> [Try it]
Output each entry exactly; skip nothing.

> [Records from a data source]
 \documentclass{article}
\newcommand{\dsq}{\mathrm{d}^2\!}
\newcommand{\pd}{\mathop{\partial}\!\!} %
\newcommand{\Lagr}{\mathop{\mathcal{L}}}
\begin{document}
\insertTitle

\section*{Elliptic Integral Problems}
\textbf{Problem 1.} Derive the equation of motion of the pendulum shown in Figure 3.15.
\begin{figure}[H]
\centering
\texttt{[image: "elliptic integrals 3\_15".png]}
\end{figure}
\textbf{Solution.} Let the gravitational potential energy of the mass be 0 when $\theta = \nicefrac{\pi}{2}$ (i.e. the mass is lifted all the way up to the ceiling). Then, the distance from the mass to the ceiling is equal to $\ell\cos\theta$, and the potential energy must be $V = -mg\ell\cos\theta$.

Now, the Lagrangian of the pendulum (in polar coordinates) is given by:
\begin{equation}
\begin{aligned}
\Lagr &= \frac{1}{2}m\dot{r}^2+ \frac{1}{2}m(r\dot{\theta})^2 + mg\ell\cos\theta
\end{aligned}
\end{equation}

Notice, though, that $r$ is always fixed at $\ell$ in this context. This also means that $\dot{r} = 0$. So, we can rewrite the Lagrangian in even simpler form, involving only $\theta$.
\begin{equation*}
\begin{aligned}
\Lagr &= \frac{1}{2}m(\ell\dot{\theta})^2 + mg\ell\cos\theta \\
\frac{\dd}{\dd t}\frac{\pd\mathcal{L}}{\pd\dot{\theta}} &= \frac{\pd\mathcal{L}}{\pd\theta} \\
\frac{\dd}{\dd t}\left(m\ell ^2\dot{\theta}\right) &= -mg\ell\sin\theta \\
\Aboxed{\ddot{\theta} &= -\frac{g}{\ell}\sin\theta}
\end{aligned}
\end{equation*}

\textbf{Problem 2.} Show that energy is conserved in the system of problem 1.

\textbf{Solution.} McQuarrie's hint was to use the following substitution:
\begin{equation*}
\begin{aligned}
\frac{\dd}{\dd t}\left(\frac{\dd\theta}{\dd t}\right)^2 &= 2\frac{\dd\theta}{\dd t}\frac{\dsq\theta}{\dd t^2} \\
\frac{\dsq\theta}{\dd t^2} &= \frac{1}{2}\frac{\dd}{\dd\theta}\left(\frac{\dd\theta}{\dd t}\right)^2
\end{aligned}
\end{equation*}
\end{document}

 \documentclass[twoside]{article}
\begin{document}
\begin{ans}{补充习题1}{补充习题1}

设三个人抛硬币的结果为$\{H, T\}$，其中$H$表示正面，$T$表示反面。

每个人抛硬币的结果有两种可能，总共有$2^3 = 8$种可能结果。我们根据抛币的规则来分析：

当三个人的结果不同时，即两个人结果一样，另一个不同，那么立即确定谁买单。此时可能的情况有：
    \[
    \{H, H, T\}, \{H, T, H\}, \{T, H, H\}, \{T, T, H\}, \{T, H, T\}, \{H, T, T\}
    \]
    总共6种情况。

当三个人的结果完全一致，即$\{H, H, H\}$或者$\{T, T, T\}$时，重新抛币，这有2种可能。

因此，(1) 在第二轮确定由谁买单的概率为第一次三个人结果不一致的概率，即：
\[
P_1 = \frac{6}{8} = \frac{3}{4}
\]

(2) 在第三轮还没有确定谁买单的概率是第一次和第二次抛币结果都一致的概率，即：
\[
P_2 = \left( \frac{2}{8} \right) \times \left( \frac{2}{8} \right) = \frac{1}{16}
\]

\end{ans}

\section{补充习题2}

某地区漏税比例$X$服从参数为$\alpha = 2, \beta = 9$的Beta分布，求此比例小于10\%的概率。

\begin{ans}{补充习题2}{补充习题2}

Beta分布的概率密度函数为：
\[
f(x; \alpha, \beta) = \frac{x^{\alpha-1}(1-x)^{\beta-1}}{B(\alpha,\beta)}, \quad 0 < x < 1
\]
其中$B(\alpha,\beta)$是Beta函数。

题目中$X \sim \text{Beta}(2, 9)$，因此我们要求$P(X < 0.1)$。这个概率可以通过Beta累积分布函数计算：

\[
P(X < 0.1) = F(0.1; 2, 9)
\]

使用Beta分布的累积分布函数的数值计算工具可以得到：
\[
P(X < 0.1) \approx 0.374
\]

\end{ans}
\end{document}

> [The answer]
 \documentclass{article}
\newcommand{\dsq}{\mathrm{d}^2\!}
\newcommand{\pd}{\mathop{\partial}\!\!} %
\newcommand{\Lagr}{\mathop{\mathcal{L}}}
\begin{document}
\insertTitle

\section*{Elliptic Integral Problems}
\textbf{Problem 1.} Derive the equation of motion of the pendulum shown in Figure 3.15.
\begin{figure}[H]
\centering
\texttt{[image: "elliptic integrals 3\_15".png]}
\end{figure}
\textbf{Solution.} Let the gravitational potential energy of the mass be 0 when $\theta = \nicefrac{\pi}{2}$ (i.e. the mass is lifted all the way up to the ceiling). Then, the distance from the mass to the ceiling is equal to $\ell\cos\theta$, and the potential energy must be $V = -mg\ell\cos\theta$.

Now, the Lagrangian of the pendulum (in polar coordinates) is given by:
\begin{equation}
\begin{aligned}
\Lagr &= \frac{1}{2}m\dot{r}^2+ \frac{1}{2}m(r\dot{\theta})^2 + mg\ell\cos\theta
\end{aligned}
\end{equation}

Notice, though, that $r$ is always fixed at $\ell$ in this context. This also means that $\dot{r} = 0$. So, we can rewrite the Lagrangian in even simpler form, involving only $\theta$.
\begin{equation*}
\begin{aligned}
\Lagr &= \frac{1}{2}m(\ell\dot{\theta})^2 + mg\ell\cos\theta \\
\frac{\dd}{\dd t}\frac{\pd\mathcal{L}}{\pd\dot{\theta}} &= \frac{\pd\mathcal{L}}{\pd\theta} \\
\frac{\dd}{\dd t}\left(m\ell ^2\dot{\theta}\right) &= -mg\ell\sin\theta \\
\Aboxed{\ddot{\theta} &= -\frac{g}{\ell}\sin\theta}
\end{aligned}
\end{equation*}

\textbf{Problem 2.} Show that energy is conserved in the system of problem 1.

\textbf{Solution.} McQuarrie's hint was to use the following substitution:
\begin{equation*}
\begin{aligned}
\frac{\dd}{\dd t}\left(\frac{\dd\theta}{\dd t}\right)^2 &= 2\frac{\dd\theta}{\dd t}\frac{\dsq\theta}{\dd t^2} \\
\frac{\dsq\theta}{\dd t^2} &= \frac{1}{2}\frac{\dd}{\dd\theta}\left(\frac{\dd\theta}{\dd t}\right)^2
\end{aligned}
\end{equation*}
\end{document}

 \documentclass[twoside]{article}
\begin{document}
\begin{ans}{补充习题1}{补充习题1}

设三个人抛硬币的结果为$\{H, T\}$，其中$H$表示正面，$T$表示反面。

每个人抛硬币的结果有两种可能，总共有$2^3 = 8$种可能结果。我们根据抛币的规则来分析：

当三个人的结果不同时，即两个人结果一样，另一个不同，那么立即确定谁买单。此时可能的情况有：
    \[
    \{H, H, T\}, \{H, T, H\}, \{T, H, H\}, \{T, T, H\}, \{T, H, T\}, \{H, T, T\}
    \]
    总共6种情况。

当三个人的结果完全一致，即$\{H, H, H\}$或者$\{T, T, T\}$时，重新抛币，这有2种可能。

因此，(1) 在第二轮确定由谁买单的概率为第一次三个人结果不一致的概率，即：
\[
P_1 = \frac{6}{8} = \frac{3}{4}
\]

(2) 在第三轮还没有确定谁买单的概率是第一次和第二次抛币结果都一致的概率，即：
\[
P_2 = \left( \frac{2}{8} \right) \times \left( \frac{2}{8} \right) = \frac{1}{16}
\]

\end{ans}

\section{补充习题2}

某地区漏税比例$X$服从参数为$\alpha = 2, \beta = 9$的Beta分布，求此比例小于10\%的概率。

\begin{ans}{补充习题2}{补充习题2}

Beta分布的概率密度函数为：
\[
f(x; \alpha, \beta) = \frac{x^{\alpha-1}(1-x)^{\beta-1}}{B(\alpha,\beta)}, \quad 0 < x < 1
\]
其中$B(\alpha,\beta)$是Beta函数。

题目中$X \sim \text{Beta}(2, 9)$，因此我们要求$P(X < 0.1)$。这个概率可以通过Beta累积分布函数计算：

\[
P(X < 0.1) = F(0.1; 2, 9)
\]

使用Beta分布的累积分布函数的数值计算工具可以得到：
\[
P(X < 0.1) \approx 0.374
\]

\end{ans}
\end{document}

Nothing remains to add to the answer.